[Haskell] Smash along your boilerplate; how to traverse a non-existent term

oleg at pobox.com oleg at pobox.com
Tue Jun 5 03:09:02 EDT 2007


We describe a generalization of the Smash-your-boilerplate generic
programming approach to extensible traversal strategies. To the
pre-defined gmap, reduction, and two-terms-in-lockstep strategies, the
programmer may at any time add a new class of traversals. The present
message shows one such extension, lazy gmap, and its application to
mapping of terms that do not exist. This lets us implement gminimum
and gmaximum -- which traverse `undefined' and produce the
fully-defined smallest (resp. largest) term of a desired type:

	gminimum () :: (Maybe Int,Either Bool (Maybe Char))
	 ==> (Nothing,Left False)
	gmaximum () :: (Maybe Int,Either Bool (Maybe Char))
	 ==> (Just 2147483647,Right (Just '\1114111'))

The result of traversing  (undefined::(Maybe Int,Either Bool (Maybe Char))) 
is (Nothing,Left False). This meaningful traversal of non-existing terms 
is another benefit of Haskell's non-strictness.

The complete code is available at
	http://darcs.haskell.org/generics/comparison/SmashA/
The code includes sample applications and examples, within the generic
programming comparison framework by Alexey Rodriguez Yakushev, Alex
Gerdes, and Johan Jeuring. The code is tested with GHC 6.4.1 and 6.6.


The Smash approach is based on the typecase-like function stapply
defined at the beginning of Syb4A.hs -- which expresses (or, reifies)
the typeclass selection in Haskell itself:
	stapply :: spec -> a -> d -> w
Given a heterogeneous list |spec| of functions |ai->wi| (where |ai|
and |wi| vary from one function to another in the list) and a datum of
the type |a|, we check to see if there is a function in that list
whose argument type |ai| is equal to |a|. If so, we apply that
function to the datum and return its result of the type |wi|.  If no
such function is found, we return the supplied default value, of the
type |d|. Thus the result type |w| of stapply is a (type-level)
function of the types |spec|, |a|, and |d|. The function stapply is
dual to typeclasses: for example, the following typeclass method

> class C a where fn :: a -> Int
> instance C Bool where fn x = if x then 10 else 20
> instance C Char where fn x = fromEnum x

is dually

> testtyc_fn x = 
>     stapply ((\ (x::Bool) -> if x then 10 else 20) :+:
>              (\ (x::Char) -> fromEnum x) :+:
> 	      HNil) 
> 	      ((error "no match")::Int) x

(One may say that testtyc_fn corresponds to a closed typeclass. That
is true in the above definition. However, HLists may be open too).

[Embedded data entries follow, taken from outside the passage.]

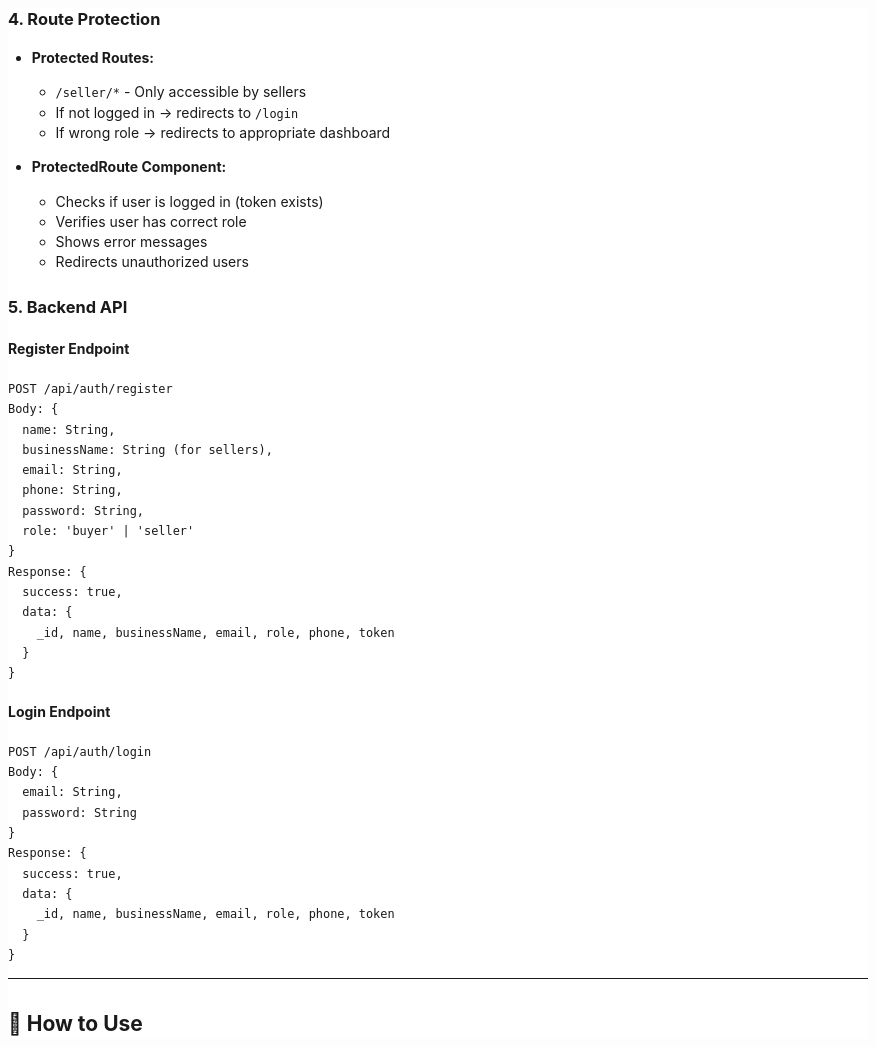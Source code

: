 ### 4. **Route Protection**
- **Protected Routes:**
  - `/seller/*` - Only accessible by sellers
  - If not logged in → redirects to `/login`
  - If wrong role → redirects to appropriate dashboard

- **ProtectedRoute Component:**
  - Checks if user is logged in (token exists)
  - Verifies user has correct role
  - Shows error messages
  - Redirects unauthorized users

### 5. **Backend API**

#### Register Endpoint
```
POST /api/auth/register
Body: {
  name: String,
  businessName: String (for sellers),
  email: String,
  phone: String,
  password: String,
  role: 'buyer' | 'seller'
}
Response: {
  success: true,
  data: {
    _id, name, businessName, email, role, phone, token
  }
}
```

#### Login Endpoint
```
POST /api/auth/login
Body: {
  email: String,
  password: String
}
Response: {
  success: true,
  data: {
    _id, name, businessName, email, role, phone, token
  }
}
```

---

## 🚀 How to Use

Our most general generic function is |gapp|, which applies a generic
function to a term. A generic function is (quite literally) made of
two parts.  First, there is a term traversal strategy, identified by a
_label_ |tlab|. One strategy may be to `reduce' a term using a
supplied reducing function (cf. fold over a tree). Another strategy
may rebuild a term. The second component of a generic function 
is |spec|, the list of `exceptions'. Each component of |spec| is a
function that tells how to transform a term of a specific
type. Exceptions override the generic traversal.

The function |gapp| is defined generically. The code below says:
first, check to see if any of the exceptions apply. If not, do the
generic traversal.

> class (STApply spec a df w, LDat tlab spec a df)
>     => GAPP tlab spec a df w | tlab spec a -> df w where
>     gapp :: tlab -> spec -> a -> w
>
> instance (STApply spec a df w, LDat tlab spec a df)
>     => GAPP tlab spec a df w where
>     gapp tlab spec x = stapply spec x (gin tlab spec x)

The function |gin| does a generic traversal. It (may) invoke |gapp| on
the children of the term, if any (and if the traversal strategy calls
for traversing the children). This class is similar to the class Data
of SYB:

> class LDat tlab spec x w | tlab spec x -> w where
>     gin :: tlab -> spec -> x -> w

However, different traversal strategies of Data are methods of that
class: gfold, gunfold, gmapT, etc. Here, different strategies are
identified by the label |tlab| and so the set of strategies is
_extensible_.  In SYB, for each new data type we need to define an
instance of Data with several methods. Here, for each new data type we
need to define several instances of LDat with one method each.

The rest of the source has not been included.